■ To do
Copy the data that appears below exactly. Drop the pictures.

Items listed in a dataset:
________________

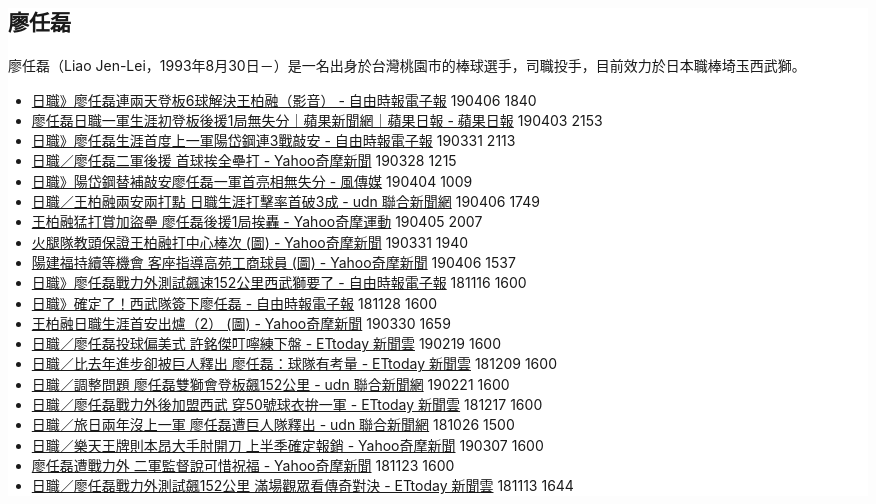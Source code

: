 ## 廖任磊

廖任磊（Liao Jen-Lei，1993年8月30日－）是一名出身於台灣桃園市的棒球選手，司職投手，目前效力於日本職棒埼玉西武獅。
- [日職》廖任磊連兩天登板6球解決王柏融（影音） - 自由時報電子報](http://sports.ltn.com.tw/news/breakingnews/2750790 "日職》廖任磊連兩天登板6球解決王柏融（影音） - 自由時報電子報") 190406 1840
- [廖任磊日職一軍生涯初登板後援1局無失分｜蘋果新聞網｜蘋果日報 - 蘋果日報](https://tw.appledaily.com/new/realtime/20190403/1545030/ "廖任磊日職一軍生涯初登板後援1局無失分｜蘋果新聞網｜蘋果日報 - 蘋果日報") 190403 2153
- [日職》廖任磊生涯首度上一軍陽岱鋼連3戰敲安 - 自由時報電子報](http://sports.ltn.com.tw/news/breakingnews/2745047 "日職》廖任磊生涯首度上一軍陽岱鋼連3戰敲安 - 自由時報電子報") 190331 2113
- [日職／廖任磊二軍後援 首球挨全壘打 - Yahoo奇摩新聞](https://tw.news.yahoo.com/%E6%97%A5%E8%81%B7-%E5%BB%96%E4%BB%BB%E7%A3%8A%E4%BA%8C%E8%BB%8D%E5%BE%8C%E6%8F%B4-%E9%A6%96%E7%90%83%E6%8C%A8%E5%85%A8%E5%A3%98%E6%89%93-030042961.html "日職／廖任磊二軍後援 首球挨全壘打 - Yahoo奇摩新聞") 190328 1215
- [日職》陽岱鋼替補敲安廖任磊一軍首亮相無失分 - 風傳媒](https://www.storm.mg/article/1138078 "日職》陽岱鋼替補敲安廖任磊一軍首亮相無失分 - 風傳媒") 190404 1009
- [日職／王柏融兩安兩打點 日職生涯打擊率首破3成 - udn 聯合新聞網](https://udn.com/news/story/7001/3740656?from=udn-catelistnews_ch2 "日職／王柏融兩安兩打點 日職生涯打擊率首破3成 - udn 聯合新聞網") 190406 1749
- [王柏融猛打賞加盜壘 廖任磊後援1局挨轟 - Yahoo奇摩運動](https://tw.sports.yahoo.com/news/%E7%8E%8B%E6%9F%8F%E8%9E%8D%E7%8C%9B%E6%89%93%E8%B3%9E%E5%8A%A0%E7%9B%9C%E5%A3%98-%E5%BB%96%E4%BB%BB%E7%A3%8A%E5%BE%8C%E6%8F%B41%E5%B1%80%E6%8C%A8%E8%BD%9F-120733947.html "王柏融猛打賞加盜壘 廖任磊後援1局挨轟 - Yahoo奇摩運動") 190405 2007
- [火腿隊教頭保證王柏融打中心棒次 (圖) - Yahoo奇摩新聞](https://tw.news.yahoo.com/%E7%81%AB%E8%85%BF%E9%9A%8A%E6%95%99%E9%A0%AD%E4%BF%9D%E8%AD%89%E7%8E%8B%E6%9F%8F%E8%9E%8D%E6%89%93%E4%B8%AD%E5%BF%83%E6%A3%92%E6%AC%A1-%E5%9C%96-114050977.html "火腿隊教頭保證王柏融打中心棒次 (圖) - Yahoo奇摩新聞") 190331 1940
- [陽建福持續等機會 客座指導高苑工商球員 (圖) - Yahoo奇摩新聞](https://tw.news.yahoo.com/%E9%99%BD%E5%BB%BA%E7%A6%8F%E6%8C%81%E7%BA%8C%E7%AD%89%E6%A9%9F%E6%9C%83-%E5%AE%A2%E5%BA%A7%E6%8C%87%E5%B0%8E%E9%AB%98%E8%8B%91%E5%B7%A5%E5%95%86%E7%90%83%E5%93%A1-%E5%9C%96-073724301.html "陽建福持續等機會 客座指導高苑工商球員 (圖) - Yahoo奇摩新聞") 190406 1537
- [日職》廖任磊戰力外測試飆速152公里西武獅要了 - 自由時報電子報](http://sports.ltn.com.tw/news/breakingnews/2614232 "日職》廖任磊戰力外測試飆速152公里西武獅要了 - 自由時報電子報") 181116 1600
- [日職》確定了！西武隊簽下廖任磊 - 自由時報電子報](http://sports.ltn.com.tw/news/breakingnews/2627113 "日職》確定了！西武隊簽下廖任磊 - 自由時報電子報") 181128 1600
- [王柏融日職生涯首安出爐（2） (圖) - Yahoo奇摩新聞](https://tw.news.yahoo.com/%E7%8E%8B%E6%9F%8F%E8%9E%8D%E6%97%A5%E8%81%B7%E7%94%9F%E6%B6%AF%E9%A6%96%E5%AE%89%E5%87%BA%E7%88%90-2-%E5%9C%96-085936660.html "王柏融日職生涯首安出爐（2） (圖) - Yahoo奇摩新聞") 190330 1659
- [日職／廖任磊投球偏美式 許銘傑叮嚀練下盤 - ETtoday 新聞雲](https://sports.ettoday.net/news/1381842 "日職／廖任磊投球偏美式 許銘傑叮嚀練下盤 - ETtoday 新聞雲") 190219 1600
- [日職／比去年進步卻被巨人釋出 廖任磊：球隊有考量 - ETtoday 新聞雲](https://www.ettoday.net/news/20181209/1326565.htm "日職／比去年進步卻被巨人釋出 廖任磊：球隊有考量 - ETtoday 新聞雲") 181209 1600
- [日職／調整問題 廖任磊雙獅會登板飆152公里 - udn 聯合新聞網](https://udn.com/news/story/7001/3656871 "日職／調整問題 廖任磊雙獅會登板飆152公里 - udn 聯合新聞網") 190221 1600
- [日職／廖任磊戰力外後加盟西武 穿50號球衣拚一軍 - ETtoday 新聞雲](https://www.ettoday.net/news/20181217/1333279.htm "日職／廖任磊戰力外後加盟西武 穿50號球衣拚一軍 - ETtoday 新聞雲") 181217 1600
- [日職／旅日兩年沒上一軍 廖任磊遭巨人隊釋出 - udn 聯合新聞網](https://udn.com/news/story/7001/3444570 "日職／旅日兩年沒上一軍 廖任磊遭巨人隊釋出 - udn 聯合新聞網") 181026 1500
- [日職／樂天王牌則本昂大手肘開刀 上半季確定報銷 - Yahoo奇摩新聞](https://tw.news.yahoo.com/%E6%97%A5%E8%81%B7-%E6%A8%82%E5%A4%A9%E7%8E%8B%E7%89%8C%E5%89%87%E6%9C%AC%E6%98%82%E5%A4%A7%E6%89%8B%E8%82%98%E9%96%8B%E5%88%80-%E4%B8%8A%E5%8D%8A%E5%AD%A3%E7%A2%BA%E5%AE%9A%E5%A0%B1%E9%8A%B7-042147486.html "日職／樂天王牌則本昂大手肘開刀 上半季確定報銷 - Yahoo奇摩新聞") 190307 1600
- [廖任磊遭戰力外 二軍監督說可惜祝福 - Yahoo奇摩新聞](https://tw.news.yahoo.com/%E5%BB%96%E4%BB%BB%E7%A3%8A%E9%81%AD%E6%88%B0%E5%8A%9B%E5%A4%96-%E4%BA%8C%E8%BB%8D%E7%9B%A3%E7%9D%A3%E8%AA%AA%E5%8F%AF%E6%83%9C%E7%A5%9D%E7%A6%8F-102639448.html "廖任磊遭戰力外 二軍監督說可惜祝福 - Yahoo奇摩新聞") 181123 1600
- [日職／廖任磊戰力外測試飆152公里 滿場觀眾看傳奇對決 - ETtoday 新聞雲](https://sports.ettoday.net/news/1305231 "日職／廖任磊戰力外測試飆152公里 滿場觀眾看傳奇對決 - ETtoday 新聞雲") 181113 1644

________________

■ Exercise output
Source code

: ## 廖任磊

廖任磊（Liao Jen-Lei，1993年8月30日－）是一名出身於台灣桃園市的棒球選手，司職投手，目前效力於日本職棒埼玉西武獅。
- [日職》廖任磊連兩天登板6球解決王柏融（影音） - 自由時報電子報](http://sports.ltn.com.tw/news/breakingnews/2750790 "日職》廖任磊連兩天登板6球解決王柏融（影音） - 自由時報電子報") 190406 1840
- [廖任磊日職一軍生涯初登板後援1局無失分｜蘋果新聞網｜蘋果日報 - 蘋果日報](https://tw.appledaily.com/new/realtime/20190403/1545030/ "廖任磊日職一軍生涯初登板後援1局無失分｜蘋果新聞網｜蘋果日報 - 蘋果日報") 190403 2153
- [日職》廖任磊生涯首度上一軍陽岱鋼連3戰敲安 - 自由時報電子報](http://sports.ltn.com.tw/news/breakingnews/2745047 "日職》廖任磊生涯首度上一軍陽岱鋼連3戰敲安 - 自由時報電子報") 190331 2113
- [日職／廖任磊二軍後援 首球挨全壘打 - Yahoo奇摩新聞](https://tw.news.yahoo.com/%E6%97%A5%E8%81%B7-%E5%BB%96%E4%BB%BB%E7%A3%8A%E4%BA%8C%E8%BB%8D%E5%BE%8C%E6%8F%B4-%E9%A6%96%E7%90%83%E6%8C%A8%E5%85%A8%E5%A3%98%E6%89%93-030042961.html "日職／廖任磊二軍後援 首球挨全壘打 - Yahoo奇摩新聞") 190328 1215
- [日職》陽岱鋼替補敲安廖任磊一軍首亮相無失分 - 風傳媒](https://www.storm.mg/article/1138078 "日職》陽岱鋼替補敲安廖任磊一軍首亮相無失分 - 風傳媒") 190404 1009
- [日職／王柏融兩安兩打點 日職生涯打擊率首破3成 - udn 聯合新聞網](https://udn.com/news/story/7001/3740656?from=udn-catelistnews_ch2 "日職／王柏融兩安兩打點 日職生涯打擊率首破3成 - udn 聯合新聞網") 190406 1749
- [王柏融猛打賞加盜壘 廖任磊後援1局挨轟 - Yahoo奇摩運動](https://tw.sports.yahoo.com/news/%E7%8E%8B%E6%9F%8F%E8%9E%8D%E7%8C%9B%E6%89%93%E8%B3%9E%E5%8A%A0%E7%9B%9C%E5%A3%98-%E5%BB%96%E4%BB%BB%E7%A3%8A%E5%BE%8C%E6%8F%B41%E5%B1%80%E6%8C%A8%E8%BD%9F-120733947.html "王柏融猛打賞加盜壘 廖任磊後援1局挨轟 - Yahoo奇摩運動") 190405 2007
- [火腿隊教頭保證王柏融打中心棒次 (圖) - Yahoo奇摩新聞](https://tw.news.yahoo.com/%E7%81%AB%E8%85%BF%E9%9A%8A%E6%95%99%E9%A0%AD%E4%BF%9D%E8%AD%89%E7%8E%8B%E6%9F%8F%E8%9E%8D%E6%89%93%E4%B8%AD%E5%BF%83%E6%A3%92%E6%AC%A1-%E5%9C%96-114050977.html "火腿隊教頭保證王柏融打中心棒次 (圖) - Yahoo奇摩新聞") 190331 1940
- [陽建福持續等機會 客座指導高苑工商球員 (圖) - Yahoo奇摩新聞](https://tw.news.yahoo.com/%E9%99%BD%E5%BB%BA%E7%A6%8F%E6%8C%81%E7%BA%8C%E7%AD%89%E6%A9%9F%E6%9C%83-%E5%AE%A2%E5%BA%A7%E6%8C%87%E5%B0%8E%E9%AB%98%E8%8B%91%E5%B7%A5%E5%95%86%E7%90%83%E5%93%A1-%E5%9C%96-073724301.html "陽建福持續等機會 客座指導高苑工商球員 (圖) - Yahoo奇摩新聞") 190406 1537
- [日職》廖任磊戰力外測試飆速152公里西武獅要了 - 自由時報電子報](http://sports.ltn.com.tw/news/breakingnews/2614232 "日職》廖任磊戰力外測試飆速152公里西武獅要了 - 自由時報電子報") 181116 1600
- [日職》確定了！西武隊簽下廖任磊 - 自由時報電子報](http://sports.ltn.com.tw/news/breakingnews/2627113 "日職》確定了！西武隊簽下廖任磊 - 自由時報電子報") 181128 1600
- [王柏融日職生涯首安出爐（2） (圖) - Yahoo奇摩新聞](https://tw.news.yahoo.com/%E7%8E%8B%E6%9F%8F%E8%9E%8D%E6%97%A5%E8%81%B7%E7%94%9F%E6%B6%AF%E9%A6%96%E5%AE%89%E5%87%BA%E7%88%90-2-%E5%9C%96-085936660.html "王柏融日職生涯首安出爐（2） (圖) - Yahoo奇摩新聞") 190330 1659
- [日職／廖任磊投球偏美式 許銘傑叮嚀練下盤 - ETtoday 新聞雲](https://sports.ettoday.net/news/1381842 "日職／廖任磊投球偏美式 許銘傑叮嚀練下盤 - ETtoday 新聞雲") 190219 1600
- [日職／比去年進步卻被巨人釋出 廖任磊：球隊有考量 - ETtoday 新聞雲](https://www.ettoday.net/news/20181209/1326565.htm "日職／比去年進步卻被巨人釋出 廖任磊：球隊有考量 - ETtoday 新聞雲") 181209 1600
- [日職／調整問題 廖任磊雙獅會登板飆152公里 - udn 聯合新聞網](https://udn.com/news/story/7001/3656871 "日職／調整問題 廖任磊雙獅會登板飆152公里 - udn 聯合新聞網") 190221 1600
- [日職／廖任磊戰力外後加盟西武 穿50號球衣拚一軍 - ETtoday 新聞雲](https://www.ettoday.net/news/20181217/1333279.htm "日職／廖任磊戰力外後加盟西武 穿50號球衣拚一軍 - ETtoday 新聞雲") 181217 1600
- [日職／旅日兩年沒上一軍 廖任磊遭巨人隊釋出 - udn 聯合新聞網](https://udn.com/news/story/7001/3444570 "日職／旅日兩年沒上一軍 廖任磊遭巨人隊釋出 - udn 聯合新聞網") 181026 1500
- [日職／樂天王牌則本昂大手肘開刀 上半季確定報銷 - Yahoo奇摩新聞](https://tw.news.yahoo.com/%E6%97%A5%E8%81%B7-%E6%A8%82%E5%A4%A9%E7%8E%8B%E7%89%8C%E5%89%87%E6%9C%AC%E6%98%82%E5%A4%A7%E6%89%8B%E8%82%98%E9%96%8B%E5%88%80-%E4%B8%8A%E5%8D%8A%E5%AD%A3%E7%A2%BA%E5%AE%9A%E5%A0%B1%E9%8A%B7-042147486.html "日職／樂天王牌則本昂大手肘開刀 上半季確定報銷 - Yahoo奇摩新聞") 190307 1600
- [廖任磊遭戰力外 二軍監督說可惜祝福 - Yahoo奇摩新聞](https://tw.news.yahoo.com/%E5%BB%96%E4%BB%BB%E7%A3%8A%E9%81%AD%E6%88%B0%E5%8A%9B%E5%A4%96-%E4%BA%8C%E8%BB%8D%E7%9B%A3%E7%9D%A3%E8%AA%AA%E5%8F%AF%E6%83%9C%E7%A5%9D%E7%A6%8F-102639448.html "廖任磊遭戰力外 二軍監督說可惜祝福 - Yahoo奇摩新聞") 181123 1600
- [日職／廖任磊戰力外測試飆152公里 滿場觀眾看傳奇對決 - ETtoday 新聞雲](https://sports.ettoday.net/news/1305231 "日職／廖任磊戰力外測試飆152公里 滿場觀眾看傳奇對決 - ETtoday 新聞雲") 181113 1644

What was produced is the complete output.